Step One in the installment process is getting it out of the box, which has been put together with Superglue and a nuclear-powered staple gun.  I always allot four hours for this part.

So I got the new TV out of the box last night, set it up, and plugged it in.  That wasn’t too hard.  It doesn’t quite fit my definition of “simple”, since in addition to the power cords, you have the cable issue to deal with.  Cable from wall to cable box.  Second cable from cable box to TV.  Only one place on TV that cable will fit.  So far so good.  I did learn during this process that besides “Menu”, I don’t want any appliance which uses the word “Coaxial”. Then I turned on the TV.

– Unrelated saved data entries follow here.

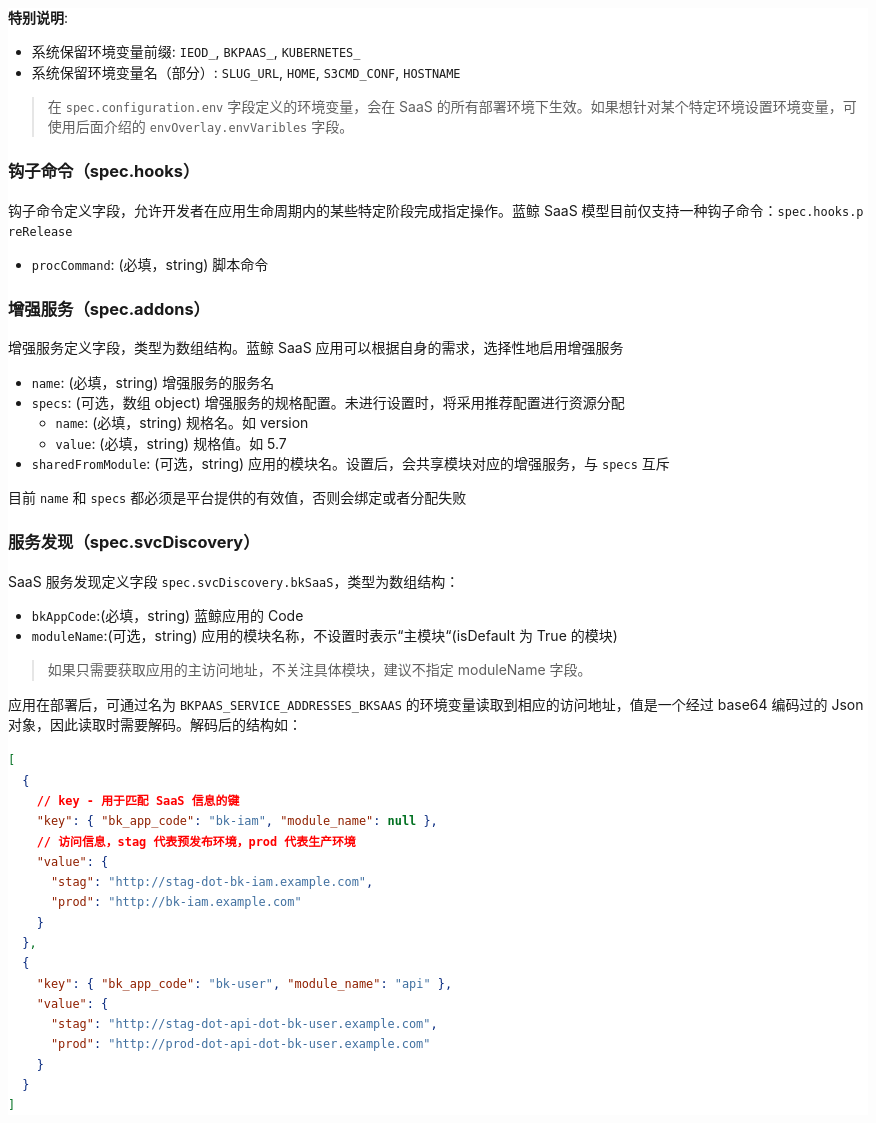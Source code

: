 **特别说明**:

- 系统保留环境变量前缀: `IEOD_`, `BKPAAS_`, `KUBERNETES_`
- 系统保留环境变量名（部分）: `SLUG_URL`, `HOME`, `S3CMD_CONF`, `HOSTNAME`

> 在 `spec.configuration.env` 字段定义的环境变量，会在 SaaS 的所有部署环境下生效。如果想针对某个特定环境设置环境变量，可使用后面介绍的 `envOverlay.envVaribles` 字段。

### 钩子命令（spec.hooks）

钩子命令定义字段，允许开发者在应用生命周期内的某些特定阶段完成指定操作。蓝鲸 SaaS 模型目前仅支持一种钩子命令：`spec.hooks.preRelease`

- `procCommand`: (必填，string) 脚本命令

### 增强服务（spec.addons）

增强服务定义字段，类型为数组结构。蓝鲸 SaaS 应用可以根据自身的需求，选择性地启用增强服务

- `name`: (必填，string) 增强服务的服务名
- `specs`: (可选，数组 object) 增强服务的规格配置。未进行设置时，将采用推荐配置进行资源分配
  - `name`: (必填，string) 规格名。如 version
  - `value`: (必填，string) 规格值。如 5.7
- `sharedFromModule`: (可选，string) 应用的模块名。设置后，会共享模块对应的增强服务，与 `specs` 互斥

目前 `name` 和 `specs` 都必须是平台提供的有效值，否则会绑定或者分配失败

### 服务发现（spec.svcDiscovery）

SaaS 服务发现定义字段 `spec.svcDiscovery.bkSaaS`，类型为数组结构：

- `bkAppCode`:(必填，string) 蓝鲸应用的 Code
- `moduleName`:(可选，string) 应用的模块名称，不设置时表示“主模块“(isDefault 为 True 的模块)

> 如果只需要获取应用的主访问地址，不关注具体模块，建议不指定 moduleName 字段。

应用在部署后，可通过名为 `BKPAAS_SERVICE_ADDRESSES_BKSAAS` 的环境变量读取到相应的访问地址，值是一个经过 base64 编码过的 Json 对象，因此读取时需要解码。解码后的结构如：

```json
[
  {
    // key - 用于匹配 SaaS 信息的键
    "key": { "bk_app_code": "bk-iam", "module_name": null },
    // 访问信息，stag 代表预发布环境，prod 代表生产环境
    "value": {
      "stag": "http://stag-dot-bk-iam.example.com",
      "prod": "http://bk-iam.example.com"
    }
  },
  {
    "key": { "bk_app_code": "bk-user", "module_name": "api" },
    "value": {
      "stag": "http://stag-dot-api-dot-bk-user.example.com",
      "prod": "http://prod-dot-api-dot-bk-user.example.com"
    }
  }
]
```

The first thing that comes up automatically is the menu, and it asks you to choose a language.  English, which came up first, was my first choice.  It told me if that was OK, that I should press OK.  I can grasp that concept.  So I pressed OK…and the language changed.  After several presses of OK and language changes, I believe my menu is now in Ukrainian.  Mercifully, after a brief period of inactivity, the menu turned itself off.  Then the TV told me it had no signal.  That message moved around from place to place on the screen.  I guess in case my attention span was so short that  I missed it in the upper right corner, I would catch it when it moved into the lower left corner. 

I was pretty sure I had everything connected correctly.  I resigned myself to the idea that I would have to call Comcast to have them check the signal.  Calling Comcast is one of my favorite things to do, next to setting my hair on fire. 

This morning in the shower, I was like, Wait.  Doesn’t the TV have to be on Channel 3 to get the cable signal?  Dripping wet, I ran into the room and pressed “Power” then “3” on the remote control (good thing you can’t get electrocuted by remotes).  And Shazam!  We have TV.

I’m thinking the picture quality needs a little tweaking.   I’ll be doing that as soon as I learn to speak Ukrainian.